A springtime getaway to Longwood Gardens

“I have recently experienced what I would formerly have diagnosed as an attack of insanity; that is, I have purchased a small farm.” So begins a letter penned by industrialist Pierre du Pont in 1906. “I expect to have a good deal of enjoyment in restoring its former condition and making it a place where I can entertain my friends.” What du Pont could not have known at that time is that this small farm, situated just outside Kennett Square, Pennsylvania, would undergo a much more substantial transformation and would become a botanical destination for countless visitors.
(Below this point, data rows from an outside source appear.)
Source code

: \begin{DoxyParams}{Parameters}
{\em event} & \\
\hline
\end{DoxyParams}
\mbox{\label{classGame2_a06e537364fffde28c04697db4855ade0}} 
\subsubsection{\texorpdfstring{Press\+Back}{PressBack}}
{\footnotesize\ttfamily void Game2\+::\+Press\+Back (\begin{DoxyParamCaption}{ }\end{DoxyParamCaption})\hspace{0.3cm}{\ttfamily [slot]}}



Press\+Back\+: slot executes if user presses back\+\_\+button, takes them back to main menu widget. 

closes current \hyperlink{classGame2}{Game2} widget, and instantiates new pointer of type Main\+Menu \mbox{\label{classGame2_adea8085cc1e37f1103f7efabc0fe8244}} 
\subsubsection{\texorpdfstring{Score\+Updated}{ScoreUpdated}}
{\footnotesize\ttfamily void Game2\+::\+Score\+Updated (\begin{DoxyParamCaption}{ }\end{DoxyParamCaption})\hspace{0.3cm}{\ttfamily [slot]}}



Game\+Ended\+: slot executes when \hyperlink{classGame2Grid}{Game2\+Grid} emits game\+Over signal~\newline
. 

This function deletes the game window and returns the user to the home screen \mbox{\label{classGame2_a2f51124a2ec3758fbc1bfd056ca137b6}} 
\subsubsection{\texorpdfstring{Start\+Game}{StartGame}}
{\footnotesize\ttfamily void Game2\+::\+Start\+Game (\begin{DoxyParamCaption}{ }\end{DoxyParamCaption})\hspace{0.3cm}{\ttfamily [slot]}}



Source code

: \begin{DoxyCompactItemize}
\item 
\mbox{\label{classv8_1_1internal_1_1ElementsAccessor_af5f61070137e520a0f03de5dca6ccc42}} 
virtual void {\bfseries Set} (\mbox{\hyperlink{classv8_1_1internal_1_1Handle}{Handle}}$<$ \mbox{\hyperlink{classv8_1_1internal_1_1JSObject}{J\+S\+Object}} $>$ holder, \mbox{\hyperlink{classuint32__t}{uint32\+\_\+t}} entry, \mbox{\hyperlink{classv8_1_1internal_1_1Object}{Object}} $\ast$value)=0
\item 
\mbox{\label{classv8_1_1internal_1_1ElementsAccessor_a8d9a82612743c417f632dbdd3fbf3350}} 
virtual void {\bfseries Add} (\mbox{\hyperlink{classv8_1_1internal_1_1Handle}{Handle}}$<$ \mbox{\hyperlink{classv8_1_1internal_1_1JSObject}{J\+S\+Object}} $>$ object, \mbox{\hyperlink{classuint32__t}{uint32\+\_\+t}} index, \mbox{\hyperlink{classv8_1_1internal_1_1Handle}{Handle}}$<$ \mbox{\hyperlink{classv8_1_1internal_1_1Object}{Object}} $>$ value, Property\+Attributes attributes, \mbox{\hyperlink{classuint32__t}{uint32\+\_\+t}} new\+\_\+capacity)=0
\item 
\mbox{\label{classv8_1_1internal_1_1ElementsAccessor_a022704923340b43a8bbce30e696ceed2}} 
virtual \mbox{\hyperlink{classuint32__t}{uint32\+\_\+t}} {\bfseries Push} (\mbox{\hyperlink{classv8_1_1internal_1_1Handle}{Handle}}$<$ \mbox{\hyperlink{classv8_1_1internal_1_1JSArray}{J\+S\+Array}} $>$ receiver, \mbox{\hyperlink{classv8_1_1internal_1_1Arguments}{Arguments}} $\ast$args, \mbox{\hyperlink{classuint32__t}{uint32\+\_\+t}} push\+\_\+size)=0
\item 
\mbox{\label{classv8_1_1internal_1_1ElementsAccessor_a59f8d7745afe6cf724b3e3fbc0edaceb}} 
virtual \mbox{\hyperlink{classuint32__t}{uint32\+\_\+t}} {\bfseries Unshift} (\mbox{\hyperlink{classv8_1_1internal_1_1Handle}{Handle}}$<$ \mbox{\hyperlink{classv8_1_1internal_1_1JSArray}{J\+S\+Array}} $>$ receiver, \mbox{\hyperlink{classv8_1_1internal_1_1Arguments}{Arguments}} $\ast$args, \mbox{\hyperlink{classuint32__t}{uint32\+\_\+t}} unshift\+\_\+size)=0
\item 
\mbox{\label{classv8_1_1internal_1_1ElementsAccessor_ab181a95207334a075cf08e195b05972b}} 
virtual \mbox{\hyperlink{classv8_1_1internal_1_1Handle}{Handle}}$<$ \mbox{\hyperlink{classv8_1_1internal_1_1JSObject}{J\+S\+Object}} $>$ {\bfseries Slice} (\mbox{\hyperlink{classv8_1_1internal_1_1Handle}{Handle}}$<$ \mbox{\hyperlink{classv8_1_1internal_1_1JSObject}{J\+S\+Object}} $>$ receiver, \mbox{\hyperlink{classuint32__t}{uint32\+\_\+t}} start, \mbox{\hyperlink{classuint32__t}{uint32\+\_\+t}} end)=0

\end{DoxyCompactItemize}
The plot of land, known now as Longwood Gardens, developed over time into one of the great horticultural displays of the world. With 1,077 acres of gardens, woodlands, and meadows, this Pennsylvanian gem has proved to be a retreat and source of creative motivation for many. “People come here to be inspired,” says Paul Redman, executive director of the gardens. “It makes them forget about all other things in their lives.”
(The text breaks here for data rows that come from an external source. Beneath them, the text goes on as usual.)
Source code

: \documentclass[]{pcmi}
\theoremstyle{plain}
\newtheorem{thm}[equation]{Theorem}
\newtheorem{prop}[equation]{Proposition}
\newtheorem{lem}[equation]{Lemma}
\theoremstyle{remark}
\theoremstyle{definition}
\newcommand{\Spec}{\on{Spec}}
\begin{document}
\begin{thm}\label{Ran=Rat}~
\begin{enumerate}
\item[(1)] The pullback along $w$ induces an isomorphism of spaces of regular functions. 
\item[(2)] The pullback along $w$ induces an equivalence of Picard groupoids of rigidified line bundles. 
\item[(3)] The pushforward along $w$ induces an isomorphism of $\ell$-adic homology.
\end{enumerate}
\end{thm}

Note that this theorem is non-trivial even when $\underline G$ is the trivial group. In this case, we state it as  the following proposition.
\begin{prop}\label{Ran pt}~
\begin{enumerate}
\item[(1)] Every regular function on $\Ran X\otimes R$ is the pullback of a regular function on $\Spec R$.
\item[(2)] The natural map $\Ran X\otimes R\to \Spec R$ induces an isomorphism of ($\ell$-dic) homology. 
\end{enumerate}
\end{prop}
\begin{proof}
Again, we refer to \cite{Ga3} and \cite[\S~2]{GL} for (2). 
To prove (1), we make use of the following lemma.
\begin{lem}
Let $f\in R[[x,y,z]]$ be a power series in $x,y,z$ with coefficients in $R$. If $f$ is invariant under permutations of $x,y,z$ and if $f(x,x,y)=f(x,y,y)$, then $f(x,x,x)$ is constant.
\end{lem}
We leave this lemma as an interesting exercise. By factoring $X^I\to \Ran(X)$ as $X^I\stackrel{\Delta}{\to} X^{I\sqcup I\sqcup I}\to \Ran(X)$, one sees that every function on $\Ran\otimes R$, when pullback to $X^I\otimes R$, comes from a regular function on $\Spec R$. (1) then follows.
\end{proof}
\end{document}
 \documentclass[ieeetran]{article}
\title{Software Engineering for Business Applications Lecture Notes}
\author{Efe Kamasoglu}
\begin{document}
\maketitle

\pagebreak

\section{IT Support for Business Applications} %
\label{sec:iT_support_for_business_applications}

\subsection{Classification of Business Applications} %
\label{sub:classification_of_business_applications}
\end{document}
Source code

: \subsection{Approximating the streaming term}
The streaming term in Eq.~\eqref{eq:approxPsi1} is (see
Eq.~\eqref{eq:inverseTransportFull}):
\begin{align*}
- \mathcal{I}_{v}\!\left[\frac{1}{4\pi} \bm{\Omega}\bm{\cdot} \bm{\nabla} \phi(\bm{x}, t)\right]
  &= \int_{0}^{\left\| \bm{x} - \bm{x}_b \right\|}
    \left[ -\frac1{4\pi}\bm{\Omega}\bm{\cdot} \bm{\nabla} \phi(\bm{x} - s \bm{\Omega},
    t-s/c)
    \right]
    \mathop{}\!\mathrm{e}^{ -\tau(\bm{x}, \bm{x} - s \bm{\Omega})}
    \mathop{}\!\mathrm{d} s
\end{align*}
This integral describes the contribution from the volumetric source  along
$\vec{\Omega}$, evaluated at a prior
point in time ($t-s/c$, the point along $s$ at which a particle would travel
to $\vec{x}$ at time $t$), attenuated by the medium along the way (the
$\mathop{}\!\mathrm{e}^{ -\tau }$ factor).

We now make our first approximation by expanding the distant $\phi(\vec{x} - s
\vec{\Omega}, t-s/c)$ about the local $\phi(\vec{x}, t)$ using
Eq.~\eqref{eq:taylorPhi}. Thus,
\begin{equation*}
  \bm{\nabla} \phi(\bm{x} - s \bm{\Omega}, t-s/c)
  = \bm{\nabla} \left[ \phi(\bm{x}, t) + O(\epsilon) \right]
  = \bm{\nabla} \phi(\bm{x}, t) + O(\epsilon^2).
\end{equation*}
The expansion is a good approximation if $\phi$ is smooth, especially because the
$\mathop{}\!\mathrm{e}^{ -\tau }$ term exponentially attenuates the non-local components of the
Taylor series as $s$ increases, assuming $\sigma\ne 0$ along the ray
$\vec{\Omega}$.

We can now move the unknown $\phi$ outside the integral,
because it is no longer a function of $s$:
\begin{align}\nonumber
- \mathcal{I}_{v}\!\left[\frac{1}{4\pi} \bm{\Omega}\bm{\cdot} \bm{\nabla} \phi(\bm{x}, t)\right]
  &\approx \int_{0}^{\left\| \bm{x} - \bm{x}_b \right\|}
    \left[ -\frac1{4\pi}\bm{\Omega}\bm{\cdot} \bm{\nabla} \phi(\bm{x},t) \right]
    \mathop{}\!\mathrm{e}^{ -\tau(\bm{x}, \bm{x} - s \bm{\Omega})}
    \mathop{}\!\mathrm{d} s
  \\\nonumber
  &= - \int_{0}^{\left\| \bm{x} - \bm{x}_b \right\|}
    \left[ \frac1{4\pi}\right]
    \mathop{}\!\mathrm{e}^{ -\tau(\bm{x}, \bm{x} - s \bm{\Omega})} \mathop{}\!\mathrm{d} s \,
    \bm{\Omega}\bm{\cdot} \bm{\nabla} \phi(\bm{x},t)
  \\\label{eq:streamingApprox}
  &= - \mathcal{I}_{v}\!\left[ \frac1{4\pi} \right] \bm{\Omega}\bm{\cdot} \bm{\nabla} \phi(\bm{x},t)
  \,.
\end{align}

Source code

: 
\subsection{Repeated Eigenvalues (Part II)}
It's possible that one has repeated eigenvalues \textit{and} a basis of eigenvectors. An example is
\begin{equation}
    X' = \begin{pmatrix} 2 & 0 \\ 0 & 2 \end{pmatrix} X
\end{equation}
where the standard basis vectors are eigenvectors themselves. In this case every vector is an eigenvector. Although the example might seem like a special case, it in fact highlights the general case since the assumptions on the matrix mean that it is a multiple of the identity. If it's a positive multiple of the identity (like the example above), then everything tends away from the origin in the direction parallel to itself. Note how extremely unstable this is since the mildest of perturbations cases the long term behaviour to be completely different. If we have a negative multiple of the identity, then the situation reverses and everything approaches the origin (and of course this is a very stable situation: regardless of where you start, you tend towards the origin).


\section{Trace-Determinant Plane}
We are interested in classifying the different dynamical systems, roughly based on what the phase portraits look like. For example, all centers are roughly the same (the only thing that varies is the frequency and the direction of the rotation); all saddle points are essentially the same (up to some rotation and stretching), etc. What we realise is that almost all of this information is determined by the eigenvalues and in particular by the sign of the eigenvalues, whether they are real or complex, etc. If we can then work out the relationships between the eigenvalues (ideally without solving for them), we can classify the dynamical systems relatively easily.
What better place for a springtime getaway than somewhere exploding with outdoor inspiration? Longwood Gardens offers not only leisurely strolls through breathtaking blooms, but also exhibitions and horticulture education programs for long-time and beginner-level gardening enthusiasts alike. The Spring Blooms exhibition, an annual celebration of nature’s first joy-inducing flowers, begins April 4 and runs through Memorial Day weekend. This colorful event offers views of over 300,000 spring flowering bulbs.

A main highlight of the Spring Blooms event, and a personal favorite of Redman’s, is the Flower Garden Walk. Established in 1907, this was the first garden du Pont designed on his new land. The garden’s brick walk carries visitors through the space, surrounded by the majority of the exhibit’s 300,000 blooms, creating what Redman calls “a spectacular display of color and spring flowers.”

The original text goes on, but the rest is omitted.